TASK GOAL |
What is the number of lines in these entries that contain "sigma"? State it alone.

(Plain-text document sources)
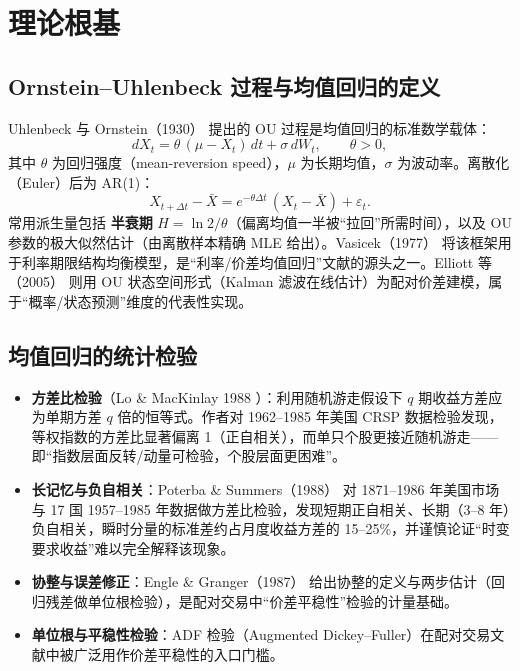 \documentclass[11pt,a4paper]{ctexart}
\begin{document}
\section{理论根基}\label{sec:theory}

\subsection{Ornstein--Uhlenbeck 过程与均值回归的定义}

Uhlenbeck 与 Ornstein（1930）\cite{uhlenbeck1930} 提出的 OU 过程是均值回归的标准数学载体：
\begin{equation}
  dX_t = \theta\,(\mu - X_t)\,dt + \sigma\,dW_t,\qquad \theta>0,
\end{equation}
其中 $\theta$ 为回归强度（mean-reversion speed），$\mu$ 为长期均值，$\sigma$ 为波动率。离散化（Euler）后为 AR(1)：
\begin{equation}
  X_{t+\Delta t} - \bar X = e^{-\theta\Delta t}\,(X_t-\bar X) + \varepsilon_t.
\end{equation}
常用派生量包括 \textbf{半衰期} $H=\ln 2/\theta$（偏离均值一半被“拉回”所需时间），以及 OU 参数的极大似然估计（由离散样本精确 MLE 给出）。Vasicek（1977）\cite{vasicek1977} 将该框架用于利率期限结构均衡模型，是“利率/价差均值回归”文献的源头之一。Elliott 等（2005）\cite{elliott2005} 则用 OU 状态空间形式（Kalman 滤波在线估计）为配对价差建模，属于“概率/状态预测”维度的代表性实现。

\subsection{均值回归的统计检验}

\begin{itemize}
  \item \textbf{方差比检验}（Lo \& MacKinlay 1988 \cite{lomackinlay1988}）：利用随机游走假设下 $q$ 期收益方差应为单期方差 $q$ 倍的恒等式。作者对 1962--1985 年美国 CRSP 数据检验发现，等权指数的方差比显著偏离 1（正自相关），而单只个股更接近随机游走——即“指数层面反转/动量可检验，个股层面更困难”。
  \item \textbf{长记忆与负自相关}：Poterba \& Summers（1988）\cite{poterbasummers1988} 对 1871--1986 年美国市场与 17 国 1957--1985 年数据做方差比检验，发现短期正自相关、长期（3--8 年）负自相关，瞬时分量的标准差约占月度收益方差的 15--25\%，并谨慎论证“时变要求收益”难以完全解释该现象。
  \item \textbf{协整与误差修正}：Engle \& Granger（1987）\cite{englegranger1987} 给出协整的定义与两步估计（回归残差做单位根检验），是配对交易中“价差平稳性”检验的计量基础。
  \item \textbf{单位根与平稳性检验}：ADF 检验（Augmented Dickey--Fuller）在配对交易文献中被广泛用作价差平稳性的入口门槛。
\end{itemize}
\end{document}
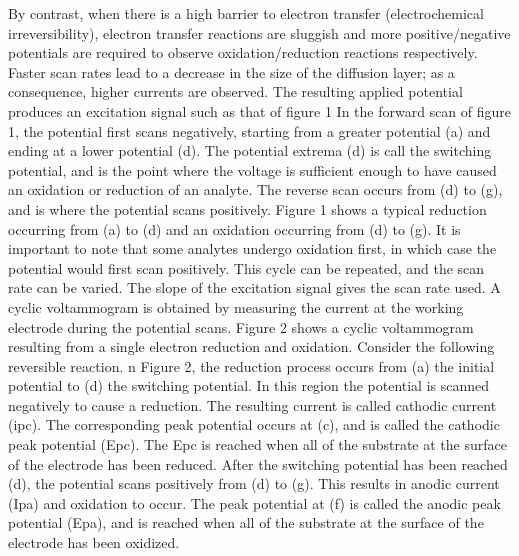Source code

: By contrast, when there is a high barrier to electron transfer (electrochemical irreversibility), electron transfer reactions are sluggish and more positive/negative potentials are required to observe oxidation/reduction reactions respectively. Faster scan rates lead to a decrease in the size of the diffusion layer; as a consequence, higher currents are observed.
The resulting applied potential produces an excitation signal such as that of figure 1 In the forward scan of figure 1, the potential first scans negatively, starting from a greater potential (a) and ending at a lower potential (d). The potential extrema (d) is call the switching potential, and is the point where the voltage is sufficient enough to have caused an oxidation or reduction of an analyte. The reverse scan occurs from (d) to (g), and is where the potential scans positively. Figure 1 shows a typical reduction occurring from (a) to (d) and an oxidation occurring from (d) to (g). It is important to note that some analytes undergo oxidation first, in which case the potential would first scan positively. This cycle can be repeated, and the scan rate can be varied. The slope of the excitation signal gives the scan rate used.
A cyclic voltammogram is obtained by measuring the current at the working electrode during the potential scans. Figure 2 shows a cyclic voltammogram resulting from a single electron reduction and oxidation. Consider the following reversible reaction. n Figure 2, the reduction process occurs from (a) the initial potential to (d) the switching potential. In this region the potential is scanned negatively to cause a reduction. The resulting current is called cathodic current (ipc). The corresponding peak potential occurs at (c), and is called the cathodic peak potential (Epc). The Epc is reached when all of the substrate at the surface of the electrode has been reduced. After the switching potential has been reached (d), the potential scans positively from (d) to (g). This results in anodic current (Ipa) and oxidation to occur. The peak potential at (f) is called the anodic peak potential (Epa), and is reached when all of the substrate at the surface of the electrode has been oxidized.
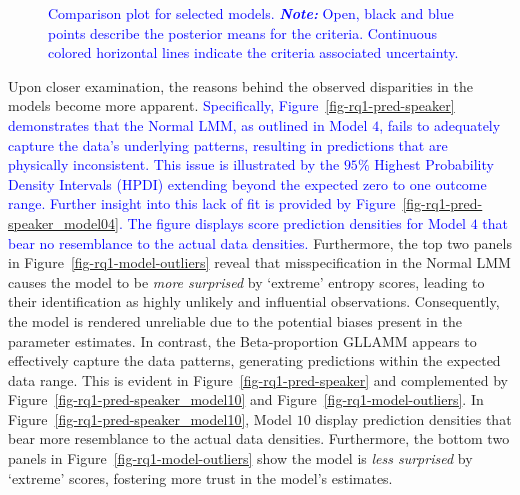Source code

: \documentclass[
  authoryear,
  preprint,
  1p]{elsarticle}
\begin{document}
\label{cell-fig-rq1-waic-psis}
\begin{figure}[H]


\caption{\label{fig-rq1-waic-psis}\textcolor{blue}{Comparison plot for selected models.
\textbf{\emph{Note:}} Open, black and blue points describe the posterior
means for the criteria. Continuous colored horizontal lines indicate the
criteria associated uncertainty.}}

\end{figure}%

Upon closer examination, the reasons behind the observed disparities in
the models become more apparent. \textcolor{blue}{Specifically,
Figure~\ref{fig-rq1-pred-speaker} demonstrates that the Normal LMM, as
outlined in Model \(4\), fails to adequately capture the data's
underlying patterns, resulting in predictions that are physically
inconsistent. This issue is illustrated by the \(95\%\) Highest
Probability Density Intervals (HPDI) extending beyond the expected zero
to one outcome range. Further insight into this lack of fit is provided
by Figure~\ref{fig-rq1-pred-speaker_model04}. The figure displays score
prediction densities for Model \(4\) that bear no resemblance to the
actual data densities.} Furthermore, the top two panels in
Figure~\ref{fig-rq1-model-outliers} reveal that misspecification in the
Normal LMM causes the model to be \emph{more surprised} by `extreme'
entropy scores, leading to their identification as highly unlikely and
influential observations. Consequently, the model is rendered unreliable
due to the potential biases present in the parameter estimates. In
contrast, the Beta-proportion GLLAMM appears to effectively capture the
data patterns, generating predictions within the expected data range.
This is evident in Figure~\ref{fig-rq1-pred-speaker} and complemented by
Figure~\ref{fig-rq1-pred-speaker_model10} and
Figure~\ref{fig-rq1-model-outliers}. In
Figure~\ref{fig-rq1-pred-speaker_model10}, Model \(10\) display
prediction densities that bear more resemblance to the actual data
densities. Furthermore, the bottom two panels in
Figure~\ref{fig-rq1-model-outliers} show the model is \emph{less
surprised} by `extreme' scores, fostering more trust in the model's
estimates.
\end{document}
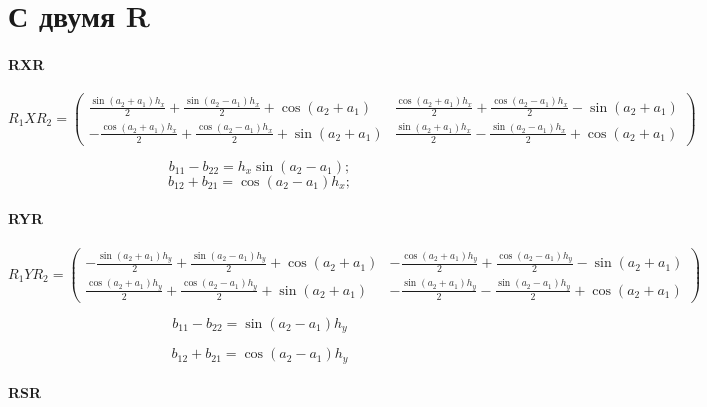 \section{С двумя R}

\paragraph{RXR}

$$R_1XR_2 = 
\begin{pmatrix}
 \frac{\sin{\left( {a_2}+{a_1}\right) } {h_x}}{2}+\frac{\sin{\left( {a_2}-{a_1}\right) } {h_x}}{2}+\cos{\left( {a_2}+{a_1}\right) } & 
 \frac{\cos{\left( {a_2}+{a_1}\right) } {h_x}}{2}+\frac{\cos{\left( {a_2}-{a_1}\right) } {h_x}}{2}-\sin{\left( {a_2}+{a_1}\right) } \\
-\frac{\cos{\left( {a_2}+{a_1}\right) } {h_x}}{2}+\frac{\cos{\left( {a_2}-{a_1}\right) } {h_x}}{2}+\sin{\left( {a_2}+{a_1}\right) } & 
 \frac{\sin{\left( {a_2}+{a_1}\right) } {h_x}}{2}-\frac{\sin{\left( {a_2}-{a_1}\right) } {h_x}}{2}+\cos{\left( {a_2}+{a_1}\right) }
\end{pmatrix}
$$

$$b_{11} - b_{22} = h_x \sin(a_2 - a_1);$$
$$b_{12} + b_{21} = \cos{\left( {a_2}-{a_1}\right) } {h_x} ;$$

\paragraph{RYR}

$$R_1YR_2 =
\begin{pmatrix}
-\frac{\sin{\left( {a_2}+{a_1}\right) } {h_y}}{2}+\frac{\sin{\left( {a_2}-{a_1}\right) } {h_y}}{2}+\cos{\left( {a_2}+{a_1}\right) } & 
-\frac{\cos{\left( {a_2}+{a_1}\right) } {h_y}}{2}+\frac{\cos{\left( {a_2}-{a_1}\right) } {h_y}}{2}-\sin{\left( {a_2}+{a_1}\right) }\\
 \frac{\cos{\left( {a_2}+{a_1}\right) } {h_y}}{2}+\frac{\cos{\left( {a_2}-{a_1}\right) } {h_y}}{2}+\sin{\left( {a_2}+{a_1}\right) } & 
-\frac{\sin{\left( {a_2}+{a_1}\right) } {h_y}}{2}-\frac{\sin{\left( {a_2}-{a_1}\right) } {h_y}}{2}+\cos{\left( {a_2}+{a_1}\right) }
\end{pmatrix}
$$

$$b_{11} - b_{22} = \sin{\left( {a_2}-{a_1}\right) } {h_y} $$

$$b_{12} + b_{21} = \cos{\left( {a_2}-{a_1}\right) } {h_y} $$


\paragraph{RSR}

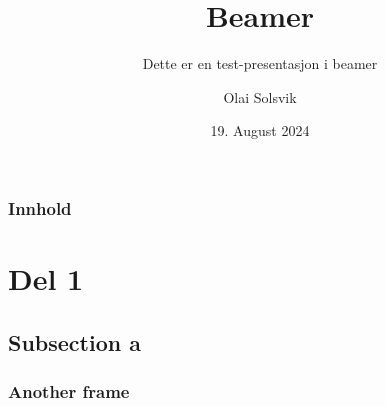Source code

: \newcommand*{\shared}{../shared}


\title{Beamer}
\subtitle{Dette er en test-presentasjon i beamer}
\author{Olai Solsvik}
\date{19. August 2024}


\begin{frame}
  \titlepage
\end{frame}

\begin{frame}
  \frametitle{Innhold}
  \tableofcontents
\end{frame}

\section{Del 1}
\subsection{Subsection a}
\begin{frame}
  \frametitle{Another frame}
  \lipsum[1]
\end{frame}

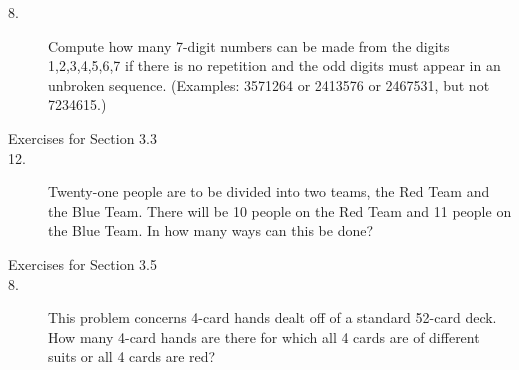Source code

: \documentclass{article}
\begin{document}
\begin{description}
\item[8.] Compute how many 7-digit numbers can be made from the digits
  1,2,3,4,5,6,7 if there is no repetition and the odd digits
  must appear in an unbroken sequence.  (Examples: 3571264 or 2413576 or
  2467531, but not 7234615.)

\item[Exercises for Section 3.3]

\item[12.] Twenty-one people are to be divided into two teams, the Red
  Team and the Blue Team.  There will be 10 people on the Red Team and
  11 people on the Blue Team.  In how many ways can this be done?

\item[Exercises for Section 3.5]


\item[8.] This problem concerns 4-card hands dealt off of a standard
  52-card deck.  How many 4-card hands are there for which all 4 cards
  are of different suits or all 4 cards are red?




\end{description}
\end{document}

TASK RESULT |
2